▶ **Data excerpts**
==========

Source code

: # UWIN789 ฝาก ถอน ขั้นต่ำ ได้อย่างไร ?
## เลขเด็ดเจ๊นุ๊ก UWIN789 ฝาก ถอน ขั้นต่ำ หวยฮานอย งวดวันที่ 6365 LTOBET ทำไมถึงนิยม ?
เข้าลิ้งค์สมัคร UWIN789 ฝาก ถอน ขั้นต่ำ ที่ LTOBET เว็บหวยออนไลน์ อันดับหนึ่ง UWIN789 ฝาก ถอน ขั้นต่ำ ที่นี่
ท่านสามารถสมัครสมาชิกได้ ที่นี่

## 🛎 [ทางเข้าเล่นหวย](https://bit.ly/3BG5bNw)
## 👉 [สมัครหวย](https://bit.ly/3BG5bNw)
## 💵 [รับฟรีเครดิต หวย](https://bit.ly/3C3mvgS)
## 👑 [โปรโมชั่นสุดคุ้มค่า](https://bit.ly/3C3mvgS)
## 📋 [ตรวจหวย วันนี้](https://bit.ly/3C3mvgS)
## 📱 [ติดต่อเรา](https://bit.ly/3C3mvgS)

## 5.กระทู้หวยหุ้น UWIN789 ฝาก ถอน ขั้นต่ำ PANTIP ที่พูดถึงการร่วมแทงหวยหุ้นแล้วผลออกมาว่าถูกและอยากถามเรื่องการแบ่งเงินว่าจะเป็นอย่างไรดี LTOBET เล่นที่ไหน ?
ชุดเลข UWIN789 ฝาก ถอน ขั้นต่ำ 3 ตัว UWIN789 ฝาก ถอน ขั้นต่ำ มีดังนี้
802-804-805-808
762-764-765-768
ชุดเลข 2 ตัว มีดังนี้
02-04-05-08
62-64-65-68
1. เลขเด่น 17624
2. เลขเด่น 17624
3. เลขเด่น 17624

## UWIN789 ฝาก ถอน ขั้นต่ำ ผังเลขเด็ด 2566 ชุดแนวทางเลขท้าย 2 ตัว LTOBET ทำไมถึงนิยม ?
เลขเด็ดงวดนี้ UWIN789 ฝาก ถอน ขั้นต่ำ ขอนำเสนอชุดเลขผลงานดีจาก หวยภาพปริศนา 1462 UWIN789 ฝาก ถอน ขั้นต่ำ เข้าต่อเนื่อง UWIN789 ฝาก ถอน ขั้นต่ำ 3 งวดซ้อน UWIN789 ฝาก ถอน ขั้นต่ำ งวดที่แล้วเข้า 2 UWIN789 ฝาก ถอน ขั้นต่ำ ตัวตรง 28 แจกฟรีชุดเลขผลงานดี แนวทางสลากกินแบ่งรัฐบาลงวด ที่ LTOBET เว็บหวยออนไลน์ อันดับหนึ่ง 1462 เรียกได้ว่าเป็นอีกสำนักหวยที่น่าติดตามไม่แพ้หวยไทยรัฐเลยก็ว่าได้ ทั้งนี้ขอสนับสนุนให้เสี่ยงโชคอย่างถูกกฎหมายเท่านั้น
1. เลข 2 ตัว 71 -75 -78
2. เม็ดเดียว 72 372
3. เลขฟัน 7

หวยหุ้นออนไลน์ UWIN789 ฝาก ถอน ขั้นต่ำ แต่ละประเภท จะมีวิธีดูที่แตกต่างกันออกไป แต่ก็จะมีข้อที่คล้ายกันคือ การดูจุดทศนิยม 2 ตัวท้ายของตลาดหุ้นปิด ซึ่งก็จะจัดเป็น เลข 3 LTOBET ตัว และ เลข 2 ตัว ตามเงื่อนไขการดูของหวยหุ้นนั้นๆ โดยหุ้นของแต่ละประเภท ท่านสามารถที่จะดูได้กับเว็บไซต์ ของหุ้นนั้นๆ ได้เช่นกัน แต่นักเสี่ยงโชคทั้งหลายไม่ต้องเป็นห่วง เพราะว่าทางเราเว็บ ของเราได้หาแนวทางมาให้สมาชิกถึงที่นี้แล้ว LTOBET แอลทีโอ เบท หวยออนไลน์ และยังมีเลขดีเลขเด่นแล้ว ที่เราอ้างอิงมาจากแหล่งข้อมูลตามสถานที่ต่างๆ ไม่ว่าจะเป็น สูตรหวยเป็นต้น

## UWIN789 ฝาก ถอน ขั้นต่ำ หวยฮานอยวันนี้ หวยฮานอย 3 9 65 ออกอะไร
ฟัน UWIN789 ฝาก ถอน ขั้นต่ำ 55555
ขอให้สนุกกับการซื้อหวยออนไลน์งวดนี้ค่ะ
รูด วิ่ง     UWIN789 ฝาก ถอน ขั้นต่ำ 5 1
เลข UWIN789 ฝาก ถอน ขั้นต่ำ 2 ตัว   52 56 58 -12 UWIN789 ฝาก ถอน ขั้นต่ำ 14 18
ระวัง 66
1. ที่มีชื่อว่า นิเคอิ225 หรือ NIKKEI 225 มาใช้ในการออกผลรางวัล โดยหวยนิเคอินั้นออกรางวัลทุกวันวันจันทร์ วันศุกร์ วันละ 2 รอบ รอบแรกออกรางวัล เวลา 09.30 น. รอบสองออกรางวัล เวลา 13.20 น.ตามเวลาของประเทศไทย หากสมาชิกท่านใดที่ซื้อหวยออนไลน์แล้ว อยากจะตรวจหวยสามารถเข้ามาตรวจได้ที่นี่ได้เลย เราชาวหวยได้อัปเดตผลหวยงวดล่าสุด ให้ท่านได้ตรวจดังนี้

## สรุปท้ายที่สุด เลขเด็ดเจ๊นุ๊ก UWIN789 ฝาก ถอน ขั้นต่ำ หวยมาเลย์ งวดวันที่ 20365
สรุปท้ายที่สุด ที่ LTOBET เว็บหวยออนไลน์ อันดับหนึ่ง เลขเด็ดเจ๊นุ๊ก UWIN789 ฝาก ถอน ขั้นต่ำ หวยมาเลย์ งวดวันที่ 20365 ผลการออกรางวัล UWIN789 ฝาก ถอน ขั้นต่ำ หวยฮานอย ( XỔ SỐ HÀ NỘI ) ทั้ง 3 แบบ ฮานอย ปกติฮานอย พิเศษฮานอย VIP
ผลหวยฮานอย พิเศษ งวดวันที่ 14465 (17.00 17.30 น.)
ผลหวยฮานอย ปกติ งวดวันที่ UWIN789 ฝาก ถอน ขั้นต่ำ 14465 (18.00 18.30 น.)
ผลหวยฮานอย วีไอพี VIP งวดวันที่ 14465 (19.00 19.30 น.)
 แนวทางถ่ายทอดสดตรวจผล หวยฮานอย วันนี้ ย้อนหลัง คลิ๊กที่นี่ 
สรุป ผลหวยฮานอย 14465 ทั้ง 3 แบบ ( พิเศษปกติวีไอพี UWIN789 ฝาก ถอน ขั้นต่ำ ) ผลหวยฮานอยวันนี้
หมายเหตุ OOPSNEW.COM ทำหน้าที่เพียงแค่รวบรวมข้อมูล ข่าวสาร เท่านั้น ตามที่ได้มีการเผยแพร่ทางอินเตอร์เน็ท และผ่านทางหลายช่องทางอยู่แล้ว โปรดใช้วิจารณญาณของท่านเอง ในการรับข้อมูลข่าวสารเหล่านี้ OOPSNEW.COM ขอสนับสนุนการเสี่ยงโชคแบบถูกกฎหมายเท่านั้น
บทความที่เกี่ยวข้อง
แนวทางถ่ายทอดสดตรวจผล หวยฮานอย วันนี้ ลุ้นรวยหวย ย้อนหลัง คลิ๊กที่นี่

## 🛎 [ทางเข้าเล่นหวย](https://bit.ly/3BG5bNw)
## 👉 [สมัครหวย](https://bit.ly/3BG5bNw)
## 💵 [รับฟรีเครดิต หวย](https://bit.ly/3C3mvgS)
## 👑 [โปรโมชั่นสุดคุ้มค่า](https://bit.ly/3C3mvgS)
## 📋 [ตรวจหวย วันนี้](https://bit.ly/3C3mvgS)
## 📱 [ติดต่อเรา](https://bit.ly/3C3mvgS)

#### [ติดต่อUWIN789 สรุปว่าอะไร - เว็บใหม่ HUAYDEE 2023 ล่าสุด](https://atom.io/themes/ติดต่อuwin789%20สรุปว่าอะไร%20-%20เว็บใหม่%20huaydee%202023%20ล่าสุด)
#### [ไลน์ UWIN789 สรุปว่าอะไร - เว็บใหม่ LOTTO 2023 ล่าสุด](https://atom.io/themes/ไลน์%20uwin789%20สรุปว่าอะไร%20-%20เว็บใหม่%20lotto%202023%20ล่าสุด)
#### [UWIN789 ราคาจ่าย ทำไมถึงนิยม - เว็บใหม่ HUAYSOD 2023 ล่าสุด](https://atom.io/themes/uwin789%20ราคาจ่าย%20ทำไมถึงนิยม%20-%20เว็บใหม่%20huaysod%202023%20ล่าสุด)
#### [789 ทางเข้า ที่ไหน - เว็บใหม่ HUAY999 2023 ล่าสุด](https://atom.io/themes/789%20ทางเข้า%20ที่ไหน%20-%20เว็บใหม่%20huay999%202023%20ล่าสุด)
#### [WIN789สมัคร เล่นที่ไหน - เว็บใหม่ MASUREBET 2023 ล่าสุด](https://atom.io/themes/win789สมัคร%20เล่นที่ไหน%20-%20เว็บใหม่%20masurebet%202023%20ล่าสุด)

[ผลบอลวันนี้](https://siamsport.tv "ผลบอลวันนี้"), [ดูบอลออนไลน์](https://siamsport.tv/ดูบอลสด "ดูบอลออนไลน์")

==========

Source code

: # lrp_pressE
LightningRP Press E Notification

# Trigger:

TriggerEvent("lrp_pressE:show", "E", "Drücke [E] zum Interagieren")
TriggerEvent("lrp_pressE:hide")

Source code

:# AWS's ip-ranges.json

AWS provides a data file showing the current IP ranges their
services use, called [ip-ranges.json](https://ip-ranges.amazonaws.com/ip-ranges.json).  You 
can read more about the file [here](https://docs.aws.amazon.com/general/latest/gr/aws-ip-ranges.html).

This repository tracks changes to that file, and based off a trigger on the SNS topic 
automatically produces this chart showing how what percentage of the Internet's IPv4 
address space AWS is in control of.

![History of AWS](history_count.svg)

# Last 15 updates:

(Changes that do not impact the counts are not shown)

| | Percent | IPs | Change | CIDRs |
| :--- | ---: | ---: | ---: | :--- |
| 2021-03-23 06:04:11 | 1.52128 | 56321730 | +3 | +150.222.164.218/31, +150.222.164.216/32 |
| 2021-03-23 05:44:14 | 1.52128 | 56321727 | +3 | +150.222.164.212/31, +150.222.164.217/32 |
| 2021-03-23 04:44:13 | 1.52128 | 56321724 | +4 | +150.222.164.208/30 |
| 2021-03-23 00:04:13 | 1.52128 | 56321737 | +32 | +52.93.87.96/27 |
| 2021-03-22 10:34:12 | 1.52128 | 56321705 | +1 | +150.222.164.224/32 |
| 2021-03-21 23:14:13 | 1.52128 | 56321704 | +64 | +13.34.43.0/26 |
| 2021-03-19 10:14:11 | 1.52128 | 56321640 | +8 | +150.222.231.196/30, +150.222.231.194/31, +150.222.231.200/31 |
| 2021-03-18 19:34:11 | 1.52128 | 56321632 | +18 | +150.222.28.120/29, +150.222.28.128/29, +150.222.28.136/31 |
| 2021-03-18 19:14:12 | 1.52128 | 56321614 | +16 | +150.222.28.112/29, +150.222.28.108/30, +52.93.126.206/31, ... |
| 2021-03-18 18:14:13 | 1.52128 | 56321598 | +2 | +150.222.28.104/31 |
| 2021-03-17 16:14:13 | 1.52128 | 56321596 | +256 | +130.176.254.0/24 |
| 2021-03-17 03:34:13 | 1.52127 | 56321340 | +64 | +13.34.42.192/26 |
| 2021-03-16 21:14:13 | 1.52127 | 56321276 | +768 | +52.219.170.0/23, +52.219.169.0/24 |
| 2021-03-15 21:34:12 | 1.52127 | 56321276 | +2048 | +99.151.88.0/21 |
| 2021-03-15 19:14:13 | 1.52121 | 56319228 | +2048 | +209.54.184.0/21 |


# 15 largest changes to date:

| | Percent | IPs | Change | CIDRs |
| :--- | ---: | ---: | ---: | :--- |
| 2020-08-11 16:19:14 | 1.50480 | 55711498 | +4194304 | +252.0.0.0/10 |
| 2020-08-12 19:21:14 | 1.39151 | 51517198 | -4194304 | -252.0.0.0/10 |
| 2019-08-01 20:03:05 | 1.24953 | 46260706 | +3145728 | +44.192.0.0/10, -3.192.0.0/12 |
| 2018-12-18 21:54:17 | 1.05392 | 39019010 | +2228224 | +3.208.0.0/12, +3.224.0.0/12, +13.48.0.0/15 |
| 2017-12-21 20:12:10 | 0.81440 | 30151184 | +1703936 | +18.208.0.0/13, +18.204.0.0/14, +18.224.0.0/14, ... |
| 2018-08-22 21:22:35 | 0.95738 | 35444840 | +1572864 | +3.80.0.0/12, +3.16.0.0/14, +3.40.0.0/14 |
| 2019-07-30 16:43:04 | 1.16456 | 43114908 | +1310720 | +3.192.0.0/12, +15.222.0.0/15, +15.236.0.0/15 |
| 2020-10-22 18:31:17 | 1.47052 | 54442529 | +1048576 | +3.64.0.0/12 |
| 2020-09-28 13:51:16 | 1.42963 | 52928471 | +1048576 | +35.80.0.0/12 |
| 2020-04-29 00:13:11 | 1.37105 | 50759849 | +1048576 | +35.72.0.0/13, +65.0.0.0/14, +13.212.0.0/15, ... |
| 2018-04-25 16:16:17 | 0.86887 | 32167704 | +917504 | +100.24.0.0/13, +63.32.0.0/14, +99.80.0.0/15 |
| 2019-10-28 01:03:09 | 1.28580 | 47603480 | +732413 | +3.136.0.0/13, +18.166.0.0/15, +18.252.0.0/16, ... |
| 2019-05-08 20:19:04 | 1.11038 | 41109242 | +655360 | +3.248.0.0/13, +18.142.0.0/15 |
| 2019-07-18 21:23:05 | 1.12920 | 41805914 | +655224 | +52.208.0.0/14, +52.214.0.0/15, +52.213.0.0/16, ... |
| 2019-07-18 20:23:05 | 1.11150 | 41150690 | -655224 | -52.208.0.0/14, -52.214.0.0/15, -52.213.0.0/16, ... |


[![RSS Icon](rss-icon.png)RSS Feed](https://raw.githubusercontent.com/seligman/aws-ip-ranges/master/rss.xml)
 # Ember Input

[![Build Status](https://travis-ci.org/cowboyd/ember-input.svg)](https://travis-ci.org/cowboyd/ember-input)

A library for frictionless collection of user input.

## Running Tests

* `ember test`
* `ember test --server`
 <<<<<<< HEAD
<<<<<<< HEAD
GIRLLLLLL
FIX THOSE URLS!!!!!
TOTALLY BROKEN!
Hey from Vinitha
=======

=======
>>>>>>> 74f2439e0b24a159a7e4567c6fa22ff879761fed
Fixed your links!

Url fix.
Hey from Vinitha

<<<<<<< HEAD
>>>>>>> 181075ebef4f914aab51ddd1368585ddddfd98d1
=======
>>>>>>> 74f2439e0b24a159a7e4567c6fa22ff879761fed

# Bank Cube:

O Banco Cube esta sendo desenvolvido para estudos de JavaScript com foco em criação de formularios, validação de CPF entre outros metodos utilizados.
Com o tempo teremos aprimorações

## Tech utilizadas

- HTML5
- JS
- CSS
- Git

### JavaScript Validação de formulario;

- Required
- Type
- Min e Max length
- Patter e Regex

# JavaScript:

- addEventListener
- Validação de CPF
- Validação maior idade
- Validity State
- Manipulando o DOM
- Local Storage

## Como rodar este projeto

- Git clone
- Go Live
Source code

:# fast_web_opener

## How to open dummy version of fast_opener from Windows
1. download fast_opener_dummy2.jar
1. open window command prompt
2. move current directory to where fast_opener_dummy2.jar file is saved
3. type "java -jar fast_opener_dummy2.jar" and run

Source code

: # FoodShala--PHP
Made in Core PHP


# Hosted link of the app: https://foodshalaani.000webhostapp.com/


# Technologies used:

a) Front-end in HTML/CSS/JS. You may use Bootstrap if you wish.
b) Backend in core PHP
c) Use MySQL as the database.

==========

▶ **Directions**
Which lines in the listing have the string "that"? Pick them out and copy them.

▶ **Reply to the task**
This repository tracks changes to that file, and based off a trigger on the SNS topic 
(Changes that do not impact the counts are not shown)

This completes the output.